West v. United States

*871FARRELL, Associate Judge,

dissenting.

When a police officer executing a search warrant for drugs at an apartment knocks and announces his identity and purpose, hears a video game suddenly turned off followed by footsteps which his trained ear tells him are not coming toward the door, and hears no words of intended compliance with the order to open, may he force the door open without waiting further? My colleagues say no; the officer could not “reaso-nabl[y] belie[ve],” ante at 870, that he had been refused admittance within the meaning of D.C.Code § 33-565(g). Although the right outcome of this case is a close question, I disagree with the majority’s choice of applicable standard and its disposition of the case. Under the test recently stated by the Supreme Court for when police may dispense with the knock and announce requirements altogether, I would uphold the entry and resulting seizure of drugs.1

This is not a “five second wait” ease. If it were, the result generally reached in such cases would dictate suppression here.2 See United, States v. Jones, 133 F.3d 358, 361 (5th Cir.1998) (“Generally, a delay of five-seconds or less after knocking and announcing has been held a violation of 18 U.S.C. § 3109.”). This case, instead, presents an issue of exigency: did Sergeant Robinson, from the sounds (and silence) he heard in response to his announced identity and purpose, have reason to suspect that the occupants of the apartment were denying him admittance at least long enough to do something to “inhibit the effective investigation of the crime.” Richards v. Wisconsin, 520 U.S. 385, -, 117 S.Ct. 1416, 1421, 137 L.Ed.2d 615 (1997).

In Richards, the Supreme Court’s last visit to this subject but one, the Court considered whether “the Fourth Amendment permits a blanket exception to the knock-and-announce requirement” for an “entire category” of criminal investigations, those involving drug felonies. Id. at -, 117 S.Ct. at 1418.3 The Court acknowledged that drug investigations “frequently [do] pose special risks to officer safety and the preservation of evidence,” but declined to exempt them “from the neutral scrutiny of a reviewing court [as to] the reasonableness of the police decision not to knock and announce in a particular case.” Id. at-, 117 S.Ct. at 1421. Instead, the Court set the standard for dispensing with these requirements, in drug cases as in others, at the minimum constitutional level:

In order to justify a “no-knock” entry, the police must have a reasonable suspicion that knocking and announcing their presence, under the particular circumstances, would be dangerous or futile, or that it would inhibit the effective investigation of the crime by, for example, allowing the destruction of evidence. This standard—as opposed to a probable cause requirement—strikes the appropriate balance between the legitimate law enforcement concerns at issue in the execution of search warrants and the individual privacy interests affected by no-knoek entries.

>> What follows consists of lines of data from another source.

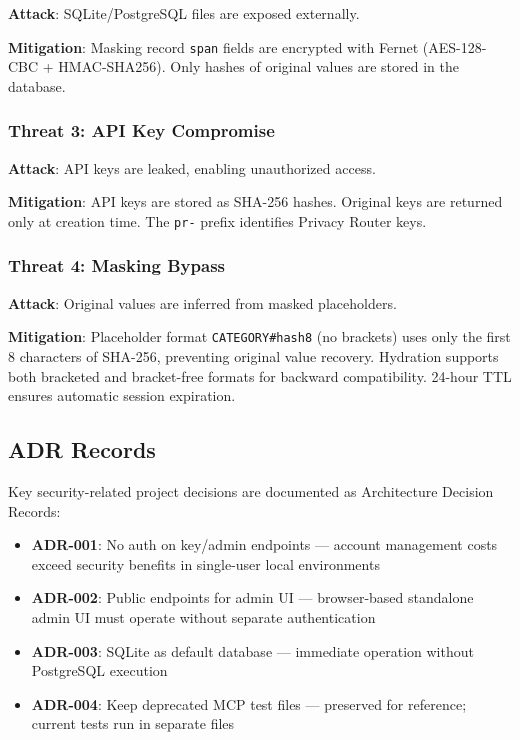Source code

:\documentclass[11pt,a4paper]{article}
\begin{document}
\textbf{Attack}: SQLite/PostgreSQL files are exposed externally.

\textbf{Mitigation}: Masking record \texttt{span} fields are encrypted with Fernet (AES-128-CBC + HMAC-SHA256). Only hashes of original values are stored in the database.

\subsubsection{Threat 3: API Key Compromise}

\textbf{Attack}: API keys are leaked, enabling unauthorized access.

\textbf{Mitigation}: API keys are stored as SHA-256 hashes. Original keys are returned only at creation time. The \texttt{pr-} prefix identifies Privacy Router keys.

\subsubsection{Threat 4: Masking Bypass}

\textbf{Attack}: Original values are inferred from masked placeholders.

\textbf{Mitigation}: Placeholder format \texttt{CATEGORY\#hash8} (no brackets) uses only the first 8 characters of SHA-256, preventing original value recovery. Hydration supports both bracketed and bracket-free formats for backward compatibility. 24-hour TTL ensures automatic session expiration.

\subsection{ADR Records}

Key security-related project decisions are documented as Architecture Decision Records:

\begin{itemize}[nosep]
  \item \textbf{ADR-001}: No auth on key/admin endpoints --- account management costs exceed security benefits in single-user local environments
  \item \textbf{ADR-002}: Public endpoints for admin UI --- browser-based standalone admin UI must operate without separate authentication
  \item \textbf{ADR-003}: SQLite as default database --- immediate operation without PostgreSQL execution
  \item \textbf{ADR-004}: Keep deprecated MCP test files --- preserved for reference; current tests run in separate files
\end{itemize}
\end{document}
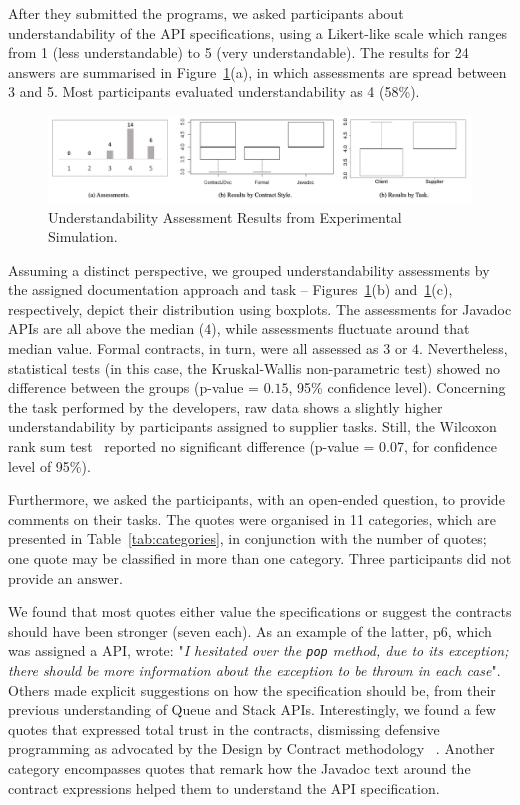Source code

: After they submitted the programs, we asked participants about understandability of the API specifications, using a Likert-like scale which ranges from 1 (less understandable) to 5 (very understandable). The results for 24 answers are summarised in Figure~\ref{fig:expAll}(a), in which assessments are spread between 3 and 5. Most participants evaluated understandability as 4 (58\%).

\begin{figure}
\centering
\includegraphics[width=1\textwidth]{figs/expAllFig.png}
\caption{Understandability Assessment Results from Experimental Simulation.}
\label{fig:expAll}
\end{figure}

Assuming a distinct perspective, we grouped understandability assessments by the assigned documentation approach and task -- Figures~\ref{fig:expAll}(b) and~\ref{fig:expAll}(c), respectively, depict their distribution using boxplots.
The assessments for Javadoc APIs are all above the median ($4$), while \contractjdoc{} assessments fluctuate around that median value. Formal contracts, in turn, were all assessed as $3$ or $4$.  
Nevertheless, statistical tests (in this case, the Kruskal-Wallis non-parametric test) showed no difference between the groups (p-value = $0.15$, 95\% confidence level).
Concerning the task performed by the developers, raw data shows a slightly higher understandability by participants assigned to supplier tasks. Still, the Wilcoxon rank sum test~\cite{statistical} reported no significant difference (p-value = 0.07, for confidence level of 95\%).

Furthermore, we asked the participants, with an open-ended question, to provide comments on their tasks.
The quotes were organised in 11 categories, which are presented in Table~\ref{tab:categories}, in conjunction with the number of quotes; one quote may be classified in more than one category. Three participants did not provide an answer.

We found that most quotes either value the specifications or suggest the contracts should have been stronger (seven each). As an example of the latter, p6, which was assigned a \contractjdoc{} API, wrote: "\emph{I hesitated over the \texttt{pop} method, due to its exception; there should be more information about the exception to be thrown in each case}". 
Others made explicit suggestions on how the specification should be, from their previous understanding of Queue and Stack APIs.
Interestingly, we found a few quotes that expressed total trust in the contracts, dismissing defensive programming as advocated by the Design by Contract methodology ~\cite{dbc}.
Another category encompasses quotes that remark how the Javadoc text around the contract expressions helped them to understand the API specification.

Id. at -, 117 S.Ct. at 1421-22 (emphases added). “This showing is not high,” *872the Court stressed, and one “actual circumstance[]” which the police specifically may rely on in drug cases is “the easily disposable nature of the drugs.” Id. at -, 117 S.Ct. at 1422.

Our case, unlike Richards, presents no issue of “dispensing [entirely] with the knoek-and-announce requirement.” Id. at -, 117 S.Ct. at 1421. By knocking and announcing his identity and purpose, Sergeant Robinson satisfied what one court of appeals has termed “the principal values embodied in” the knock-and-announce statute. United States v. Bonner, 277 U.S.App.D.C. 271, 276, 874 F.2d 822, 827 (1989). If reasonable suspicion, as described in Richards, justifies bypassing the knock and announce requirements altogether, obviously no more was needed to support the more limited judgment by Sergeant Robinson that further delay in awaiting voluntary admittance would inhibit this drug investigation. The issue, then, is whether during the required “brief interlude between announcement and entry” here, Richards, 520 U.S. at - n. 5, 117 S.Ct. at 1421 n. 5, Robinson heard enough to give him reasonable suspicion that he was being refused admittance long enough to permit destruction of evidence.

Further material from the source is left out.